# What this task involves
Reproduce the listing below as it stands. Leave out each image.

# Listed records
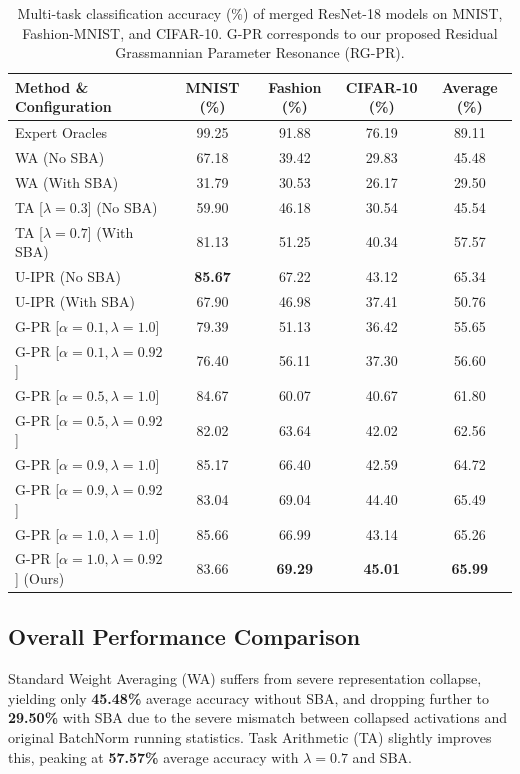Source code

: \documentclass{article}
\theoremstyle{plain}
\theoremstyle{definition}
\theoremstyle{remark}
\begin{document}
\begin{table}[t]
\caption{Multi-task classification accuracy (\%) of merged ResNet-18 models on MNIST, Fashion-MNIST, and CIFAR-10. G-PR corresponds to our proposed Residual Grassmannian Parameter Resonance (RG-PR).}
\label{tab:results}
\vskip 0.15in
\begin{center}
\begin{small}
\begin{sc}
\begin{tabular}{lcccc}
\toprule
Method \& Configuration & MNIST (\%) & Fashion (\%) & CIFAR-10 (\%) & Average (\%) \\
\midrule
Expert Oracles & 99.25 & 91.88 & 76.19 & 89.11 \\
\midrule
WA (No SBA) & 67.18 & 39.42 & 29.83 & 45.48 \\
WA (With SBA) & 31.79 & 30.53 & 26.17 & 29.50 \\
TA [$\lambda=0.3$] (No SBA) & 59.90 & 46.18 & 30.54 & 45.54 \\
TA [$\lambda=0.7$] (With SBA) & 81.13 & 51.25 & 40.34 & 57.57 \\
U-IPR (No SBA) & \textbf{85.67} & 67.22 & 43.12 & 65.34 \\
U-IPR (With SBA) & 67.90 & 46.98 & 37.41 & 50.76 \\
\midrule
G-PR [$\alpha=0.1, \lambda=1.0$] & 79.39 & 51.13 & 36.42 & 55.65 \\
G-PR [$\alpha=0.1, \lambda=0.92$] & 76.40 & 56.11 & 37.30 & 56.60 \\
G-PR [$\alpha=0.5, \lambda=1.0$] & 84.67 & 60.07 & 40.67 & 61.80 \\
G-PR [$\alpha=0.5, \lambda=0.92$] & 82.02 & 63.64 & 42.02 & 62.56 \\
G-PR [$\alpha=0.9, \lambda=1.0$] & 85.17 & 66.40 & 42.59 & 64.72 \\
G-PR [$\alpha=0.9, \lambda=0.92$] & 83.04 & 69.04 & 44.40 & 65.49 \\
G-PR [$\alpha=1.0, \lambda=1.0$] & 85.66 & 66.99 & 43.14 & 65.26 \\
G-PR [$\alpha=1.0, \lambda=0.92$] (Ours) & 83.66 & \textbf{69.29} & \textbf{45.01} & \textbf{65.99} \\
\bottomrule
\end{tabular}
\end{sc}
\end{small}
\end{center}
\vskip -0.1in
\end{table}

\subsection{Overall Performance Comparison}
Standard Weight Averaging (WA) suffers from severe representation collapse, yielding only \textbf{45.48\%} average accuracy without SBA, and dropping further to \textbf{29.50\%} with SBA due to the severe mismatch between collapsed activations and original BatchNorm running statistics. Task Arithmetic (TA) slightly improves this, peaking at \textbf{57.57\%} average accuracy with $\lambda = 0.7$ and SBA.
\end{document}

# Worked solution
Source code

: \documentclass{article}
\theoremstyle{plain}
\theoremstyle{definition}
\theoremstyle{remark}
\begin{document}
\begin{table}[t]
\caption{Multi-task classification accuracy (\%) of merged ResNet-18 models on MNIST, Fashion-MNIST, and CIFAR-10. G-PR corresponds to our proposed Residual Grassmannian Parameter Resonance (RG-PR).}
\label{tab:results}
\vskip 0.15in
\begin{center}
\begin{small}
\begin{sc}
\begin{tabular}{lcccc}
\toprule
Method \& Configuration & MNIST (\%) & Fashion (\%) & CIFAR-10 (\%) & Average (\%) \\
\midrule
Expert Oracles & 99.25 & 91.88 & 76.19 & 89.11 \\
\midrule
WA (No SBA) & 67.18 & 39.42 & 29.83 & 45.48 \\
WA (With SBA) & 31.79 & 30.53 & 26.17 & 29.50 \\
TA [$\lambda=0.3$] (No SBA) & 59.90 & 46.18 & 30.54 & 45.54 \\
TA [$\lambda=0.7$] (With SBA) & 81.13 & 51.25 & 40.34 & 57.57 \\
U-IPR (No SBA) & \textbf{85.67} & 67.22 & 43.12 & 65.34 \\
U-IPR (With SBA) & 67.90 & 46.98 & 37.41 & 50.76 \\
\midrule
G-PR [$\alpha=0.1, \lambda=1.0$] & 79.39 & 51.13 & 36.42 & 55.65 \\
G-PR [$\alpha=0.1, \lambda=0.92$] & 76.40 & 56.11 & 37.30 & 56.60 \\
G-PR [$\alpha=0.5, \lambda=1.0$] & 84.67 & 60.07 & 40.67 & 61.80 \\
G-PR [$\alpha=0.5, \lambda=0.92$] & 82.02 & 63.64 & 42.02 & 62.56 \\
G-PR [$\alpha=0.9, \lambda=1.0$] & 85.17 & 66.40 & 42.59 & 64.72 \\
G-PR [$\alpha=0.9, \lambda=0.92$] & 83.04 & 69.04 & 44.40 & 65.49 \\
G-PR [$\alpha=1.0, \lambda=1.0$] & 85.66 & 66.99 & 43.14 & 65.26 \\
G-PR [$\alpha=1.0, \lambda=0.92$] (Ours) & 83.66 & \textbf{69.29} & \textbf{45.01} & \textbf{65.99} \\
\bottomrule
\end{tabular}
\end{sc}
\end{small}
\end{center}
\vskip -0.1in
\end{table}

\subsection{Overall Performance Comparison}
Standard Weight Averaging (WA) suffers from severe representation collapse, yielding only \textbf{45.48\%} average accuracy without SBA, and dropping further to \textbf{29.50\%} with SBA due to the severe mismatch between collapsed activations and original BatchNorm running statistics. Task Arithmetic (TA) slightly improves this, peaking at \textbf{57.57\%} average accuracy with $\lambda = 0.7$ and SBA.
\end{document}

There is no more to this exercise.